Les dates limites de consommation sont-elles bonnes à jeter?

En Suisse, chaque habitant jette en moyenne 90 kilos de déchets alimentaires par an. © iStock

Pour limiter le gaspillage, plusieurs supermarchés anglais ont décidé d’enlever la date de péremption de certaines denrées alimentaires. Cette mesure est-elle probante et sera-t-elle aussi introduite en Suisse?

Elles s’affichent fièrement sur les emballages des aliments que l’on achète. Introduites en Suisse par Migros en 1967, les dates limites sont, en effet, omniprésentes dans nos vies de consommateurs. Généralement consultées avec attention, elles représentent un véritable point de repère dans la constellation de nos achats alimentaires. Pourtant, en Angleterre, plusieurs supermarchés ont décidé de s’en passer. Le grand distributeur Waitrose, par exemple, les a enlevées de 500 produits. «Nous estimons que la suppression des dates sur les fruits et légumes frais pourrait sauver l’équivalent de 7 millions de paniers de nourriture de la poubelle», a-t-il expliqué. Quant à Morrisons, autre chaîne de supermarchés anglais, elle les a effacées sur 90% des emballages de son lait de marque distributeur. But avoué de la manœuvre? Limiter le gaspillage alimentaire et, par effet ricochet, lutter contre diverses pénuries. A l’aune des 153,5 millions de tonnes de nourriture qui finissent, chaque année, dans les poubelles rien qu’au sein de l’Union européenne, on se dit que ces mesures sont sensées. 
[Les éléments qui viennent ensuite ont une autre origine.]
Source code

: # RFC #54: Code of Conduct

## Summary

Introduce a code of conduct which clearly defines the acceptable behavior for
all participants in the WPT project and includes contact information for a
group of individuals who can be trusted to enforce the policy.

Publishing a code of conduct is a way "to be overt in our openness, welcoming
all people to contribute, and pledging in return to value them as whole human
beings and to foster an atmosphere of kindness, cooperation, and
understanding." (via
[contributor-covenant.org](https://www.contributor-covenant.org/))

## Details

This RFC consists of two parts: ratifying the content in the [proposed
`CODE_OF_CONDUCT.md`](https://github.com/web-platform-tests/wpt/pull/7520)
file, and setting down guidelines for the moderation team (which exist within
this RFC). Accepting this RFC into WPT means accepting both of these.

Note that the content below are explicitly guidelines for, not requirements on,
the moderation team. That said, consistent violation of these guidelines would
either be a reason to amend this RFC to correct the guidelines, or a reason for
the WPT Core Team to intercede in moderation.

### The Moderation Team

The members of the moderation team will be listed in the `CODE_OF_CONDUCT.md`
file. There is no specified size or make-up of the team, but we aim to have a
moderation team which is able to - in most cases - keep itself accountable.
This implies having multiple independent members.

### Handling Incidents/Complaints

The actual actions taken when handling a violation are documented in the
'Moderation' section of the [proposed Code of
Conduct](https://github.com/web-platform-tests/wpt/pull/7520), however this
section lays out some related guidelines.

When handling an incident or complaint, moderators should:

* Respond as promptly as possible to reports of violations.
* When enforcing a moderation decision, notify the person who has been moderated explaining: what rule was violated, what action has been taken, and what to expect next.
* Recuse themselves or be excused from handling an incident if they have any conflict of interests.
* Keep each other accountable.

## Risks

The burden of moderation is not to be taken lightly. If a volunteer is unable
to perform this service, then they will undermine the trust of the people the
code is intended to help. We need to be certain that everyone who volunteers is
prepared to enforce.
Ce procédé pourrait-il dès lors inspirer la Suisse qui, avec en moyenne 90 kg de déchets alimentaires par habitant et par an (soit une perte de 2000 francs chaque année pour un ménage de quatre personnes), figure au 10e rang mondial d’un rapport sur le gaspillage alimentaire édité par l’ONU? Peut-on imaginer que les dates limites de consommation finissent progressivement par disparaître? Pour le savoir, il faut se tourner vers l’Ordonnance fédérale concernant l’information sur les denrées alimentaires (OIDAI), qui oblige depuis les années 1980 le datage de la plupart des aliments, exception faite, notamment, des fruits et  légumes frais, du vin et d’autres boissons alcoolisées ainsi que des produits de boulangerie destinés à être consommés dans les 24 heures. De fait, comme les fruits et légumes ne sont généralement pas datés en Suisse, nous avions déjà un coup d’avance sur les supermarchés anglais qui ont pris ces mesures. «Il n’est pas prévu d’aller plus loin et de supprimer cette obligation de date de durabilité minimale», assène d’emblée Doris Schneeberger, collaboratrice scientifique au sein de l’Office fédéral de la sécurité alimentaire et des affaires vétérinaires (OSAV).

Effet inverse

Rebecca Eggenberger, spécialiste alimentation et cosmétiques à la Fédération romande des consommateurs (FRC), s’en réjouit: «Plusieurs études ont montré que la suppression pure et simple des dates de conservation minimale de denrées non réfrigérées, comme par exemple les saucissons secs, les conserves, les pâtes, le riz, les fromages à pâte dure ou le café, ne représente pas une mesure efficace. La date de conservation minimale fournit en effet des renseignements sur le produit et garantit qu’il correspond au prix et à la qualité promise au moment de l’achat. Sans repère, le risque de jeter l’aliment avant même l’échéance de péremption est encore multiplié! De plus, cette information aide les consommateurs à gérer leurs stocks d’aliments en prenant d’abord les plus anciens, ce qui limite, dans un même temps, la migration de résidus de l’emballage vers les aliments.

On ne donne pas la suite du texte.